All thyroid cancers start in the tissues of the thyroid gland. Located in the front of the neck, these glands have two lobes. They are part of the endocrine system and create hormones and are important in regulating metabolism, or how the body uses its energy. There are several different cancers of the thyroid, which require different treatments. The experienced team at Richmond University Medical Center on Staten Island, New York, provides screenings and treatment for thyroid cancer. Here, we explore the different types of the disease.

What Is Thyroid Cancer?

Cancer occurs when cells mutate and grow uncontrollably. When this process takes place in the thyroid glands, it affects the functions of the whole body, including organs, breathing, heart rate and blood pressure, digestion, and energy levels. However, the thyroid gland is made up of different kinds of cells, and each kind of cell can be a site for the development of cancer. The oncology services at Richmond University Medical Center offer testing, diagnosis, and treatments for all types of thyroid cancer.

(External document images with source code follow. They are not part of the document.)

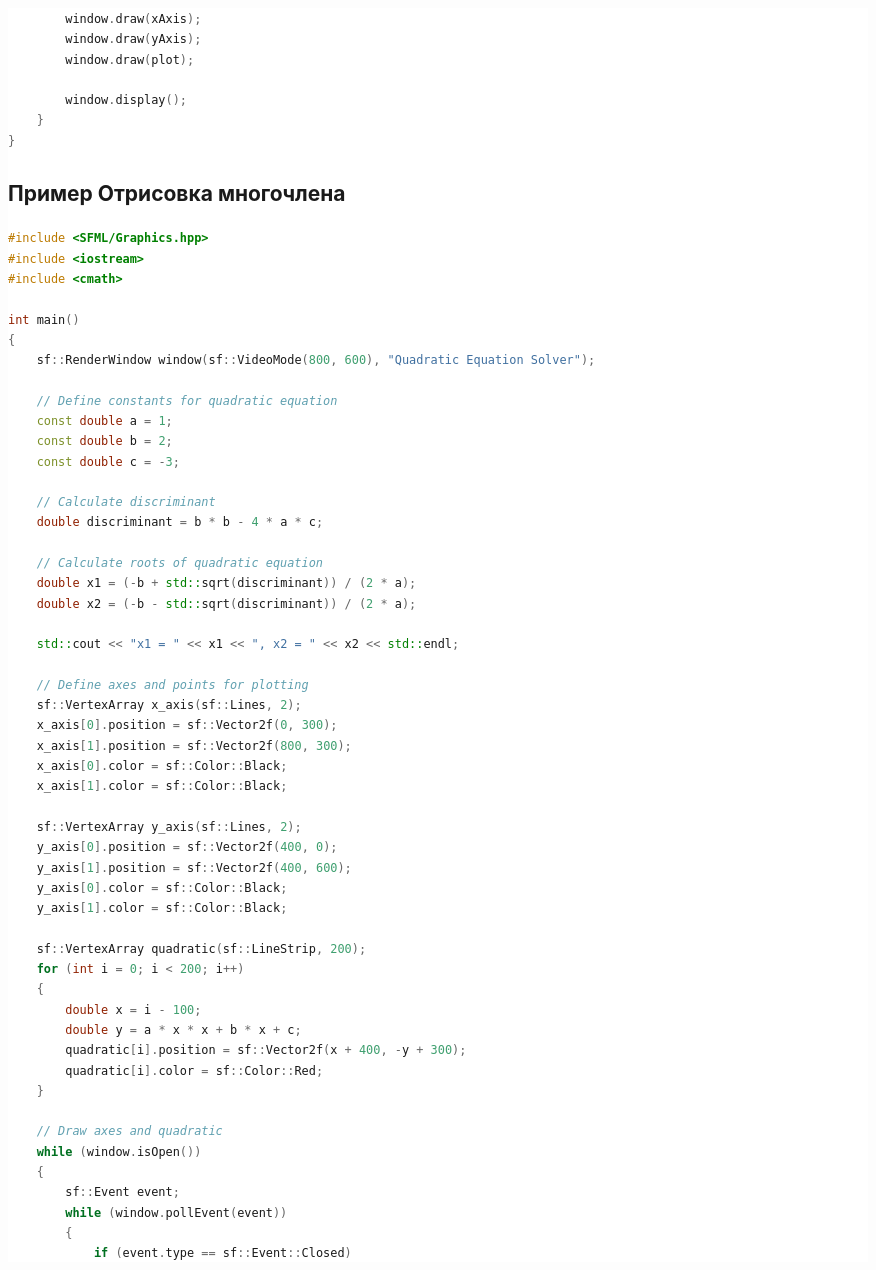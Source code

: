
 ```c++
        window.draw(xAxis);
        window.draw(yAxis);
        window.draw(plot);

        window.display();
    }
}
```

## Пример Отрисовка многочлена

```c++
#include <SFML/Graphics.hpp>
#include <iostream>
#include <cmath>

int main()
{
    sf::RenderWindow window(sf::VideoMode(800, 600), "Quadratic Equation Solver");

    // Define constants for quadratic equation
    const double a = 1;
    const double b = 2;
    const double c = -3;

    // Calculate discriminant
    double discriminant = b * b - 4 * a * c;

    // Calculate roots of quadratic equation
    double x1 = (-b + std::sqrt(discriminant)) / (2 * a);
    double x2 = (-b - std::sqrt(discriminant)) / (2 * a);

    std::cout << "x1 = " << x1 << ", x2 = " << x2 << std::endl;

    // Define axes and points for plotting
    sf::VertexArray x_axis(sf::Lines, 2);
    x_axis[0].position = sf::Vector2f(0, 300);
    x_axis[1].position = sf::Vector2f(800, 300);
    x_axis[0].color = sf::Color::Black;
    x_axis[1].color = sf::Color::Black;

    sf::VertexArray y_axis(sf::Lines, 2);
    y_axis[0].position = sf::Vector2f(400, 0);
    y_axis[1].position = sf::Vector2f(400, 600);
    y_axis[0].color = sf::Color::Black;
    y_axis[1].color = sf::Color::Black;

    sf::VertexArray quadratic(sf::LineStrip, 200);
    for (int i = 0; i < 200; i++)
    {
        double x = i - 100;
        double y = a * x * x + b * x + c;
        quadratic[i].position = sf::Vector2f(x + 400, -y + 300);
        quadratic[i].color = sf::Color::Red;
    }

    // Draw axes and quadratic
    while (window.isOpen())
    {
        sf::Event event;
        while (window.pollEvent(event))
        {
            if (event.type == sf::Event::Closed)
```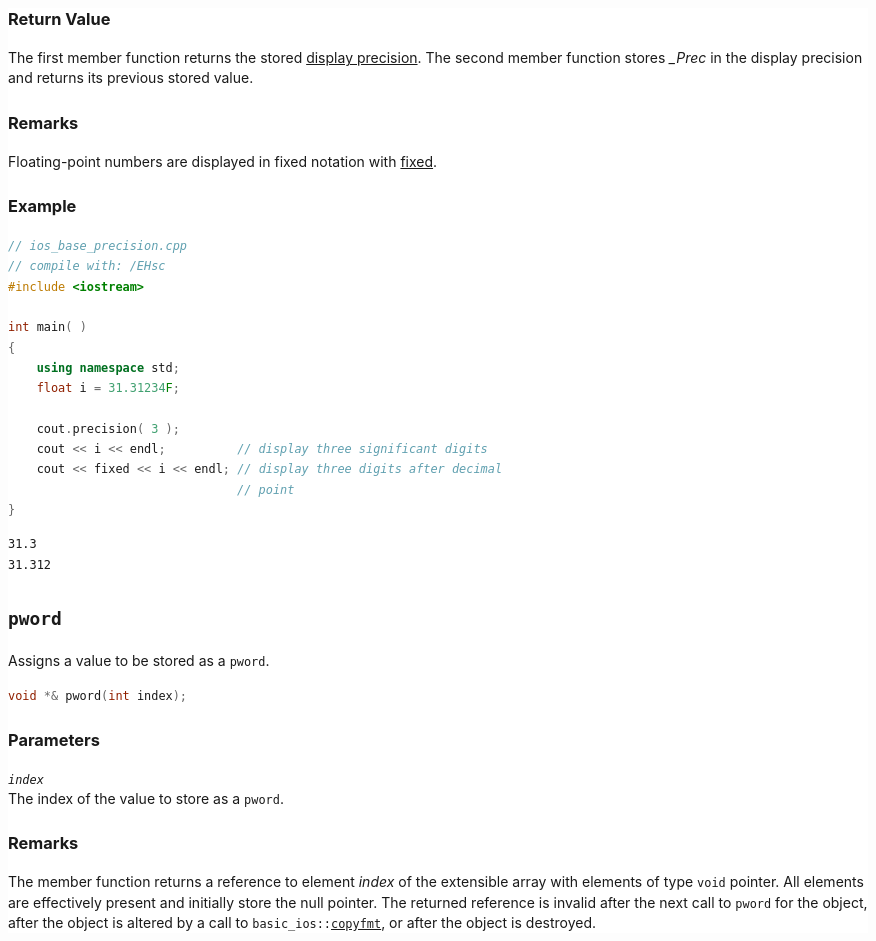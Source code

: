 ### Return Value

The first member function returns the stored [display precision](../standard-library/ios-base-class.md). The second member function stores *_Prec* in the display precision and returns its previous stored value.

### Remarks

Floating-point numbers are displayed in fixed notation with [fixed](../standard-library/ios-functions.md#fixed).

### Example

```cpp
// ios_base_precision.cpp
// compile with: /EHsc
#include <iostream>

int main( )
{
    using namespace std;
    float i = 31.31234F;

    cout.precision( 3 );
    cout << i << endl;          // display three significant digits
    cout << fixed << i << endl; // display three digits after decimal
                                // point
}
```

```Output
31.3
31.312
```

## <a name="pword"></a> `pword`

Assigns a value to be stored as a `pword`.

```cpp
void *& pword(int index);
```

### Parameters

*`index`*\
The index of the value to store as a `pword`.

### Remarks

The member function returns a reference to element *index* of the extensible array with elements of type `void` pointer. All elements are effectively present and initially store the null pointer. The returned reference is invalid after the next call to `pword` for the object, after the object is altered by a call to `basic_ios::`[`copyfmt`](../standard-library/basic-ios-class.md#copyfmt), or after the object is destroyed.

How Do Types of Thyroid Cancer Differ?

The main types of thyroid cancer are categorized as differentiated, medullary, and anaplastic. Some of these cancers are quite rare. However, there are several types of thyroid cancer more commonly diagnosed in the U.S., including the following:

Papillary Thyroid Cancer

Developing from follicular cells, this cancer is often found in only one lobe of the thyroid and grows slowly. Early detection is ideal since the cancer can spread to the lymph nodes. It accounts for about 70 to 80 percent of thyroid cancer diagnoses.

Follicular Thyroid Cancer

Also developing from follicular cells, this cancer is less common than papillary thyroid cancer. It has been related to a diet that lacks iodine. If left untreated, the cancer can spread to the lungs or bones. Follicular thyroid cancer accounts for 10 to 15 percent of thyroid cancers found in the U.S.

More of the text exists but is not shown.